Сторож распахнул ворота, и «эмка» по заметенной колее выкатилась из аэроклуба.
– Максим, ты можешь мне честно сказать, ради каких таких идеалов хотел пустить в расход Гринберга? – спросил Пантелеев, придерживая рацию на ухабах.
– Разве мы не закрыли эту тему? – обернулся Дроздов.
– Хочешь концы в воду? Думаешь, я не понимаю? Но тебе, при твоей должности, надо бы лучше разбираться в людях. Мне вот ты доверяешь, а Гринбергу нет. Как будто я стал бы защищать ненадежного человека.
– Это тебе надо лучше разбираться в людях, – отмахнулся Максим Георгиевич.
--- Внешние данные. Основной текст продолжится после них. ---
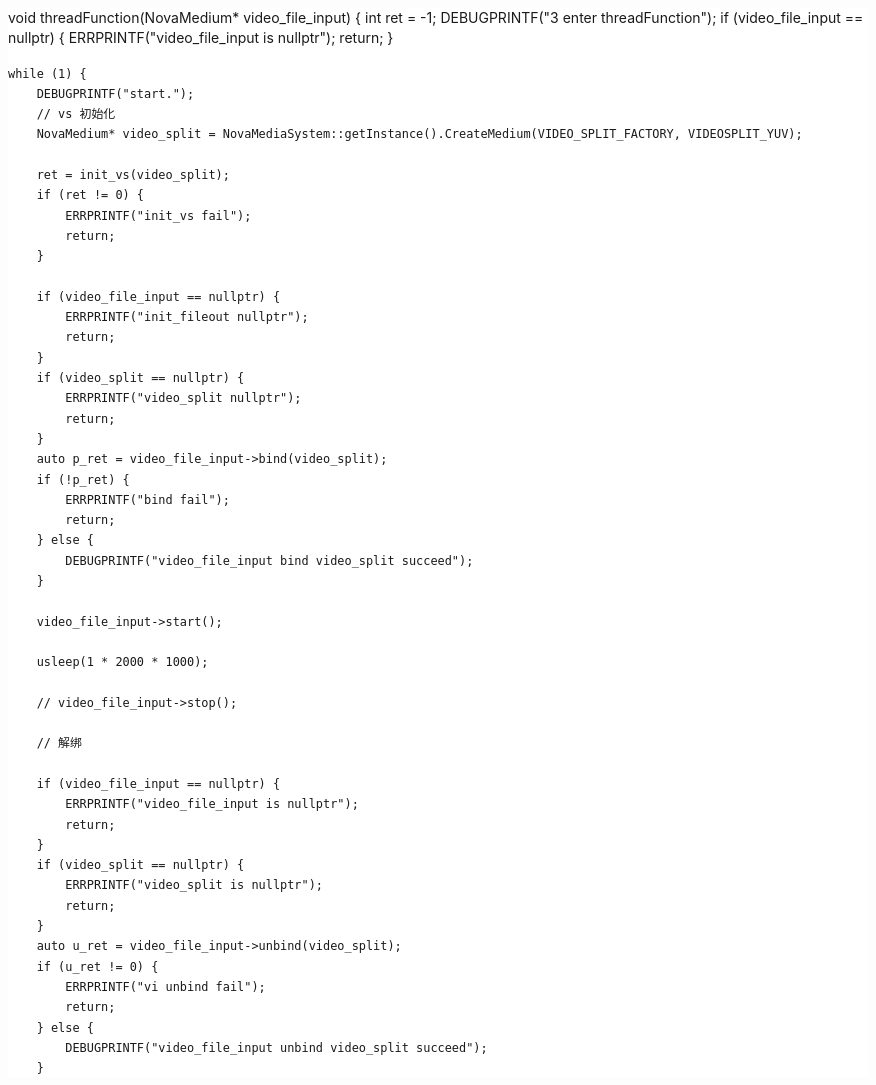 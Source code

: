 void threadFunction(NovaMedium* video_file_input) {
    int ret = -1;
    DEBUGPRINTF("3 enter threadFunction");
    if (video_file_input == nullptr) {
        ERRPRINTF("video_file_input is nullptr");
        return;
    }

    while (1) {
        DEBUGPRINTF("start.");
        // vs 初始化
        NovaMedium* video_split = NovaMediaSystem::getInstance().CreateMedium(VIDEO_SPLIT_FACTORY, VIDEOSPLIT_YUV);

        ret = init_vs(video_split);
        if (ret != 0) {
            ERRPRINTF("init_vs fail");
            return;
        }

        if (video_file_input == nullptr) {
            ERRPRINTF("init_fileout nullptr");
            return;
        }
        if (video_split == nullptr) {
            ERRPRINTF("video_split nullptr");
            return;
        }
        auto p_ret = video_file_input->bind(video_split);
        if (!p_ret) {
            ERRPRINTF("bind fail");
            return;
        } else {
            DEBUGPRINTF("video_file_input bind video_split succeed");
        }

        video_file_input->start();

        usleep(1 * 2000 * 1000);

        // video_file_input->stop();

        // 解绑

        if (video_file_input == nullptr) {
            ERRPRINTF("video_file_input is nullptr");
            return;
        }
        if (video_split == nullptr) {
            ERRPRINTF("video_split is nullptr");
            return;
        }
        auto u_ret = video_file_input->unbind(video_split);
        if (u_ret != 0) {
            ERRPRINTF("vi unbind fail");
            return;
        } else {
            DEBUGPRINTF("video_file_input unbind video_split succeed");
        }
– Ты о чем? – удивился Пантелеев.
– Мои ошибочки мне еще могут сойти с рук. При моей должности, как ты говоришь. А вот твои тебе с рук не сойдут.
– Да я, знаешь ли, стараюсь не ошибаться… – не очень уверенно произнес Пантелеев.
– А клапан в аэростате?
– Я-то тут при чем? На морозе что угодно заклинить может.
– Ну мне-то мог бы и не врать, – вздохнул Дроздов и отвернулся. – Я, при своей должности, знаю, что тебе по поводу этого клапана был сигнал. Но ты его проигнорировал и выпустил заведомо неисправный аппарат. Я тебя не сдам, ты это знаешь прекрасно, хотя именно мне ты с этим клапаном ох как подгадил. Но если эта информация просочится наверх, я тебя защитить не смогу.
– Погоди-ка! – напрягся Пантелеев. – Это кто же тебе стуканул?
– Не стуканул, а проинформировал.
– Иди ты! С Мишкой, механиком, ты встречаться не мог. Так это что, Гринберг тебе по рации ляпнул? На весь мировой эфир? Вот сука!
– Вот и поучи меня разбираться в людишках. А, Пантелеев?
Председатель умолк. Желтый свет фар, отраженный от снега, иногда выхватывал из темноты его побледневшее лицо.
– Да ты не трусь так! – Максим Георгиевич прервал затянувшееся молчание. – Мировой эфир штука такая – унес радиоволну, и нет ее. Забудь.
– Да хрен бы с ним, с мировым эфиром, – буркнул Пантелеев. – А вот Гринбергу придется рапорт по аварии стратостата писать. Причину тоже придется указывать.
– Да ну что вы, не договоритесь? Пусть возьмет вину на себя. Подумаешь, стратостат! Дадут ему лет пять лагерей, не больше. За халатность при управлении. Я думаю, что это самая безопасная формулировка. И ты чист, и ему не сильно достанется.
– По-твоему, пять лет лагерей – не сильно? Я не уверен, что Гринберг на это согласится.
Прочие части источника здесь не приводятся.